Hoch motiviert machte ich mich erst einmal mit den neuen Lebensmitteln vertraut. Wo finde ich was? Was darf ich überhaupt noch essen und was nicht? Puh, das war am Anfang gar nicht so einfach. Aber mit der Zeit wurde es leichter, ich hatte meine verschiedenen Geschäfte und Lebensmittel für mich gefunden. Der Verzicht auf Käse allerdings war wirklich schwer. Attila Hildmann schreibt in einem seiner Bücher, er wäre als Kind vermutlich in einen Topf mit Käsefondue gefallen. Ich fühlte mich verstanden, so ging es mir auch.
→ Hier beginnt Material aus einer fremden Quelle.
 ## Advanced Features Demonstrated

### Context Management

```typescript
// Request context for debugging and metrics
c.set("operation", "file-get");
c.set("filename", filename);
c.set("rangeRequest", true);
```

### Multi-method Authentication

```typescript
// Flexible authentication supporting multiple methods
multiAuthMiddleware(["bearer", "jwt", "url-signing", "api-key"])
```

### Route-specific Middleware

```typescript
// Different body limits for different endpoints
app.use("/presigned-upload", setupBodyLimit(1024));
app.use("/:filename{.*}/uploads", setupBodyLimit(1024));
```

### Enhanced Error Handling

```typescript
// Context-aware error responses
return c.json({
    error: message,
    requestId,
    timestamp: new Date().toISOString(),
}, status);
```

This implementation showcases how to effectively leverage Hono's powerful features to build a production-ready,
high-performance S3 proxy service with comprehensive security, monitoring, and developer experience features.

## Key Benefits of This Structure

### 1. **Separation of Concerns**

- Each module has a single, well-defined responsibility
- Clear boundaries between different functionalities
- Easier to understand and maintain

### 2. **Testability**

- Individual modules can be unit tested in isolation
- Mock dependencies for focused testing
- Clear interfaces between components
Es gab zwar das eine oder andere vegane Produkt, das wie Käse aussah, aber der Geschmack … nun ja, es ging so.
Als mich eines Tages niemand dabei beobachtete, schmierte ich mir zuhause eine Scheibe Brot mit Butter und fettigem Gouda – ein Traum!! Sofort plagte mich das schlechte Gewissen, aber es war einfach zu lecker. Und vegetarisch zu leben, sei ja schließlich besser als nix, dachte ich mir. Das nächste Problem tauchte auf, als ich mit Freunden das erste Mal zum Essen ging. Die Speisekarte des Restaurants wies zwar einige vegetarische Gerichte aus, für Veganer war leider nichts dabei. Haben die hier die Zeichen der Zeit noch nicht erkannt oder war ich außerhalb der Großstädte wirklich so eine Exotin? Fast schämte ich mich, als ich den Kellner fragte, ober er vielleicht … wenn es keine Umstände macht … es wäre auch völlig egal was … erstaunlicherweise war es dann aber überhaupt ein Problem. Ein bisschen Gemüse in Olivenöl – und ich war glücklich. Die Blicke und Anmerkungen meiner Freunde ignorierte ich mehr oder weniger einfach. Sätze wie „Einmal kannst du heute doch eine Ausnahme machen“ hörte ich fast täglich. Und wenn ich fast täglich eine Ausnahme machen würde, was bliebe dann noch von meinen guten Vorsätzen?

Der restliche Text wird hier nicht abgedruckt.